Precisamos falar sobre a nossa (falta de) vontade.

Andre Foresti
TroubleMakers
Published in
4 min readNov 26, 2019
Photo by Thomas Griesbeck on Unsplash

Uma das perguntas mais simples é, ao mesmo tempo, uma das mais difíceis de responder:

O que você quer?

Eu sei, imediatamente vem um monte de coisas na cabeça. Porém, a maioria delas são respostas prontas, como numa propaganda política na TV. “Saúde, emprego, transporte e alimentação para o meu povo.”

O que você realmente quer? Querer, do verbo que representa ter o desejo ou a intenção de algo, de desejar estar em determinada situação ou experimentar alguma coisa. E o mais importante: querer de ser o seu norte, algo a ser buscado.

No mundo do superlativo, abre-se uma distância cada vez maior entre o desejado e o praticado. “Incrível experiência. Muitoooo honrado de estar aqui. Pessoas maravilhooooosas”. E isso ocorre desde a confirmação de presenças nos eventos do Facebook que ninguém vai ao jantar com amigo que cruzou na rua e nunca aconteceu: “Vamos marcar!”

Obviamente as pessoas não são tão falsas assim ao ponto de não sentirem essas vontades e tudo ser da boca pra fora. Não, claro que não.

Mas é aí que mora o perigo, pois não se mover para o que se quer já pode ser um sintoma de uma doença do século, chamada marasmo. Zumbis travados em ciclos repetidos que fazem o tempo passar mais rápido.

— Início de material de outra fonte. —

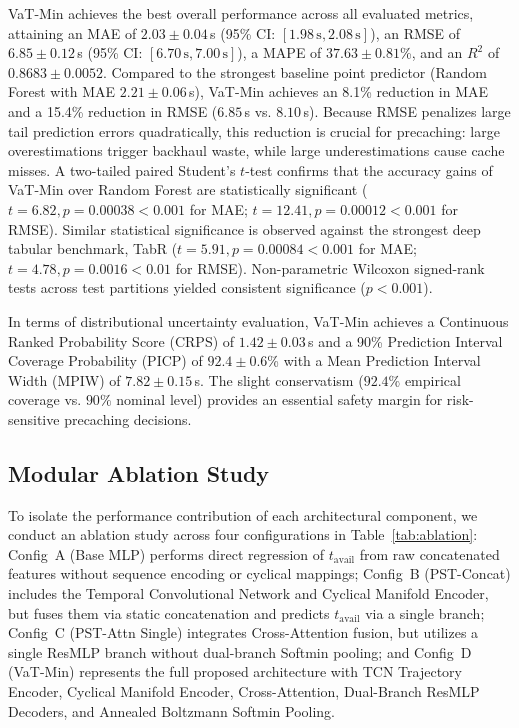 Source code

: \documentclass[journal]{IEEEtran}
\begin{document}
VaT-Min achieves the best overall performance across all evaluated metrics, attaining an MAE of $2.03 \pm 0.04$\,s (95\% CI: $[1.98\,\text{s}, 2.08\,\text{s}]$), an RMSE of $6.85 \pm 0.12$\,s (95\% CI: $[6.70\,\text{s}, 7.00\,\text{s}]$), a MAPE of $37.63 \pm 0.81$\%, and an $R^2$ of $0.8683 \pm 0.0052$. Compared to the strongest baseline point predictor (Random Forest with MAE $2.21 \pm 0.06$\,s), VaT-Min achieves an 8.1\% reduction in MAE and a 15.4\% reduction in RMSE ($6.85$\,s vs. $8.10$\,s). Because RMSE penalizes large tail prediction errors quadratically, this reduction is crucial for precaching: large overestimations trigger backhaul waste, while large underestimations cause cache misses. A two-tailed paired Student's $t$-test confirms that the accuracy gains of VaT-Min over Random Forest are statistically significant ($t = 6.82, p = 0.00038 < 0.001$ for MAE; $t = 12.41, p = 0.00012 < 0.001$ for RMSE). Similar statistical significance is observed against the strongest deep tabular benchmark, TabR ($t = 5.91, p = 0.00084 < 0.001$ for MAE; $t = 4.78, p = 0.0016 < 0.01$ for RMSE). Non-parametric Wilcoxon signed-rank tests across test partitions yielded consistent significance ($p < 0.001$).

In terms of distributional uncertainty evaluation, VaT-Min achieves a Continuous Ranked Probability Score (CRPS) of $1.42 \pm 0.03$\,s and a 90\% Prediction Interval Coverage Probability (PICP) of $92.4 \pm 0.6$\% with a Mean Prediction Interval Width (MPIW) of $7.82 \pm 0.15$\,s. The slight conservatism ($92.4\%$ empirical coverage vs. $90\%$ nominal level) provides an essential safety margin for risk-sensitive precaching decisions.

\subsection{Modular Ablation Study}\label{sec:ablation}
To isolate the performance contribution of each architectural component, we conduct an ablation study across four configurations in Table~\ref{tab:ablation}: Config~A (Base MLP) performs direct regression of $t_{\text{avail}}$ from raw concatenated features without sequence encoding or cyclical mappings; Config~B (PST-Concat) includes the Temporal Convolutional Network and Cyclical Manifold Encoder, but fuses them via static concatenation and predicts $t_{\text{avail}}$ via a single branch; Config~C (PST-Attn Single) integrates Cross-Attention fusion, but utilizes a single ResMLP branch without dual-branch Softmin pooling; and Config~D (VaT-Min) represents the full proposed architecture with TCN Trajectory Encoder, Cyclical Manifold Encoder, Cross-Attention, Dual-Branch ResMLP Decoders, and Annealed Boltzmann Softmin Pooling.
\end{document}
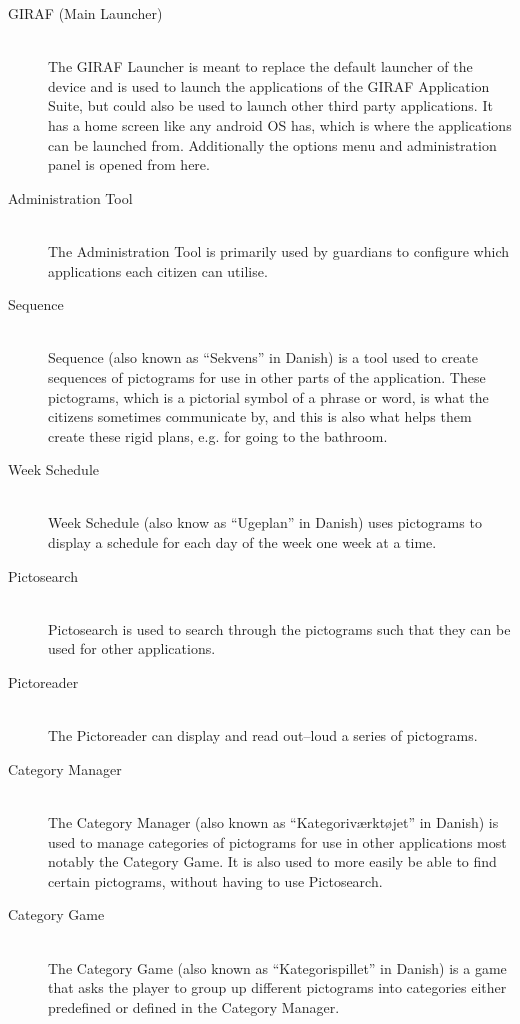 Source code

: \begin{description}
	\item[GIRAF (Main Launcher)]\hfill \\
	The GIRAF Launcher is meant to replace the default launcher of the device and is used to launch the applications of the GIRAF Application Suite, but could also be used to launch other third party applications.
	It has a home screen like any android OS has, which is where the applications can be launched from.
	Additionally the options menu and administration panel is opened from here.
	\item[Administration Tool]\hfill \\
	The Administration Tool is primarily used by guardians to configure which applications each citizen can utilise.
	\item[Sequence] \hfill \\
	Sequence (also known as \enquote{Sekvens} in Danish) is a tool used to create sequences of pictograms for use in other parts of the application.
	These pictograms, which is a pictorial symbol of a phrase or word, is what the citizens sometimes communicate by, and this is also what helps them create these rigid plans, e.g. for going to the bathroom.
	\item[Week Schedule] \hfill \\
	Week Schedule (also know as \enquote{Ugeplan} in Danish) uses pictograms to display a schedule for each day of the week one week at a time.
	\item[Pictosearch] \hfill \\
	Pictosearch is used to search through the pictograms such that they can be used for other applications.
	\item[Pictoreader] \hfill \\
	The Pictoreader can display and read out--loud a series of pictograms.
	\item[Category Manager] \hfill \\
	The Category Manager (also known as \enquote{Kategoriværktøjet} in Danish) is used to manage categories of pictograms for use in other applications most notably the Category Game.
	It is also used to more easily be able to find certain pictograms, without having to use Pictosearch.
	\item[Category Game] \hfill \\
	The Category Game (also known as \enquote{Kategorispillet} in Danish) is a game that asks the player to group up different pictograms into categories either predefined or defined in the Category Manager.

\end{description}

E, se refletir, deve vir a pergunta: Mas por que eu fiquei feliz e disse que ia fazer/marcar/ir/buscar?

Vivemos tão soterrados de informação, pressão e estímulos que estamos confundindo ter vontade com a “vontade de ter vontade”. Sutil, mas faz toda a diferença.

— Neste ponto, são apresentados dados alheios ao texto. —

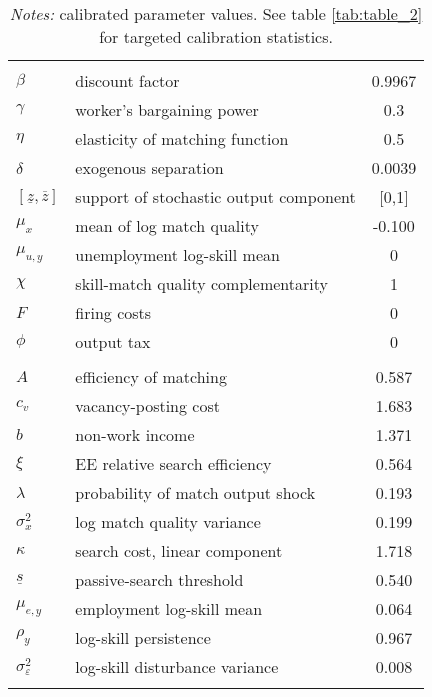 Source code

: \begin{table}[!h]
\small
\centering
{}
\label{tab:table_1}
\begin{tabular}{l  l  c}
\hline \hline
\addlinespace
\addlinespace
\multicolumn{ 3 }{l}{\textit{Preset / normalizations}}   \\
\addlinespace
$\beta$   \hspace{30pt}  & discount factor \hspace{175pt} &0.9967\\
$\gamma$                  & worker's bargaining power &0.3\\
$\eta$                    & elasticity of matching function &0.5\\
$\delta$                  & exogenous separation &0.0039\\
$[\underline{z},\overline{z}]$   & support of stochastic output component & [0,1] \\
$\mu_x$                   & mean of log match quality &-0.100\\
$\mu_{u,y}$               & unemployment log-skill mean &0\\
$\chi$                    & skill-match quality complementarity &1\\
$F$                        & firing costs &0\\
$\phi$                    & output tax &0\\
\addlinespace
\addlinespace
\addlinespace
\multicolumn{ 3 }{l}{\textit{Internal}}   \\
\addlinespace
$A$              & efficiency of matching &0.587\\
$c_v$            & vacancy-posting cost &1.683\\
$b$              & non-work income        &1.371\\
$\xi$           & EE relative search efficiency &0.564\\
$\lambda$       & probability of match output shock &0.193\\
$\sigma_x^2$    & log match quality variance &0.199\\
$\kappa$        & search cost, linear component &1.718\\
$\underline{s}$ & passive-search threshold &0.540\\
$\mu_{e,y}$     & employment log-skill mean &0.064\\
$\rho_y$        & log-skill persistence &0.967\\
$\sigma_{\varepsilon}^2$  & log-skill disturbance variance &0.008\\
\addlinespace
\addlinespace
\hline \hline
\end{tabular}
\caption*{\footnotesize{\textit{Notes:} calibrated parameter values. See table \ref{tab:table_2} for targeted calibration statistics.
  }}
\end{table}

A vontade é o que te move. A coceira, a curiosidade, aquilo que quando você vê, tá fazendo, falando, agindo, tentando. A vontade de ter vontade é racional e montadinha. É o que você adoraria querer sentir.

O que seria bonito e certo de viver, numa projeção de expectativas e afirmação pessoal.

Num mundo sem tempo, emoções são mais difíceis de serem sentidas. Começa o dia com 10 tarefas e termina com 22. Tinha 10 pessoas pra fazer um trabalho, tem 7 pra fazer dois. Se programa para cumprir uma agenda, o whatsapp notifica 109 vezes e tem que renegociar tudo. Retrabalho ocupa mais que trabalho, mas isso é pauta para outro artigo. A grande consequência é que caímos na armadilha do piloto automático, exaustos, precisando uma taça de vinho e um isolamento na frente da Netflix. Até a próxima segunda feira. Sucessivamente.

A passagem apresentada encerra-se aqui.